> Try it: Your answer must be an exact copy of the data below, minus any pictures.

Task input Start Marker

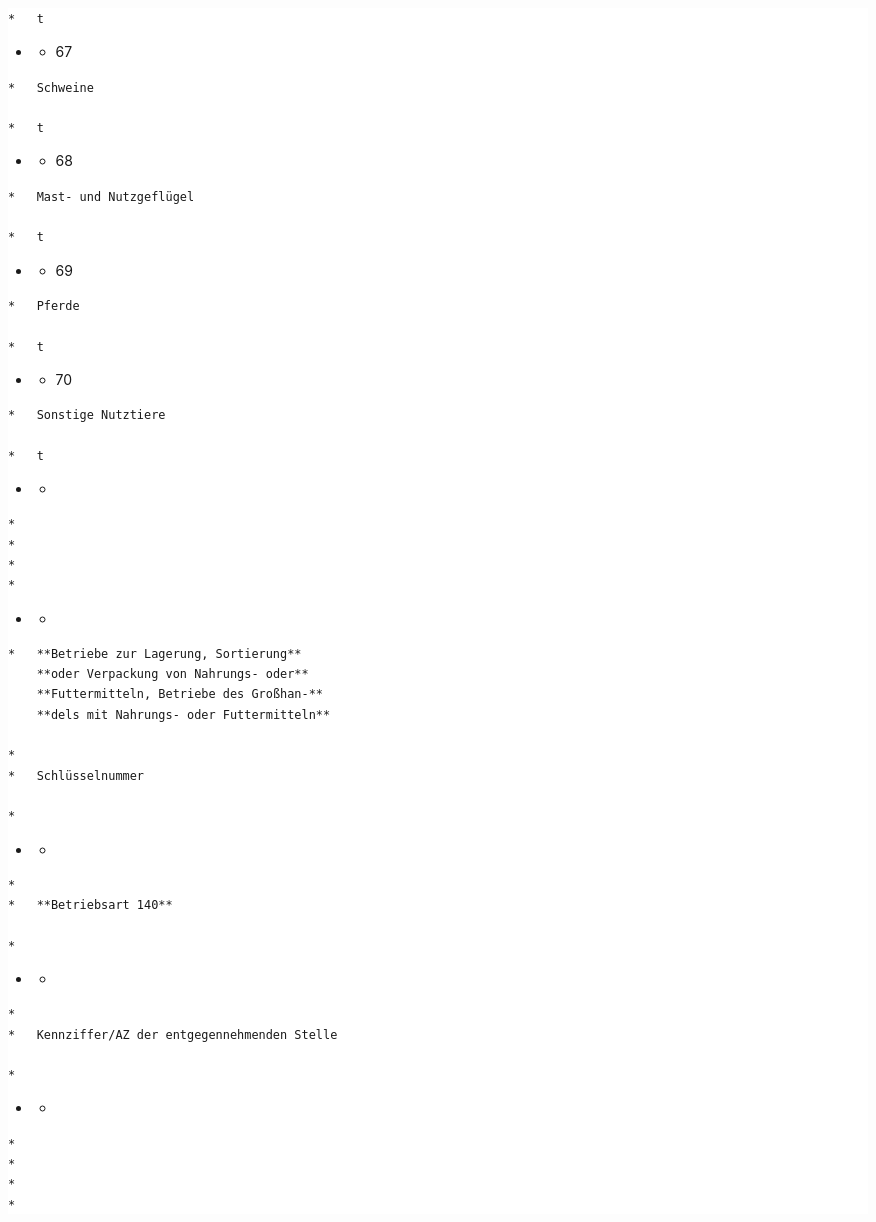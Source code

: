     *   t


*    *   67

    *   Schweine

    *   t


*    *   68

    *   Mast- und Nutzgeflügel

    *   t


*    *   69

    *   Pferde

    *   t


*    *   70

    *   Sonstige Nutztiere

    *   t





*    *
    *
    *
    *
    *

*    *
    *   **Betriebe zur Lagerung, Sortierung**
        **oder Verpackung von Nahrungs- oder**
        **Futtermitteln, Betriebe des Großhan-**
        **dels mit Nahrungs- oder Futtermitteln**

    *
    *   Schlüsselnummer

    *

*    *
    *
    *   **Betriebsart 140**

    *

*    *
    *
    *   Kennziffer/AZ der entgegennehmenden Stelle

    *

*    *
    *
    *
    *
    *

Task input End Marker

> Output:
Source code

:     *   t


*    *   67

    *   Schweine

    *   t


*    *   68

    *   Mast- und Nutzgeflügel

    *   t


*    *   69

    *   Pferde

    *   t


*    *   70

    *   Sonstige Nutztiere

    *   t





*    *
    *
    *
    *
    *

*    *
    *   **Betriebe zur Lagerung, Sortierung**
        **oder Verpackung von Nahrungs- oder**
        **Futtermitteln, Betriebe des Großhan-**
        **dels mit Nahrungs- oder Futtermitteln**

    *
    *   Schlüsselnummer

    *

*    *
    *
    *   **Betriebsart 140**

    *

*    *
    *
    *   Kennziffer/AZ der entgegennehmenden Stelle

    *

*    *
    *
    *
    *
    *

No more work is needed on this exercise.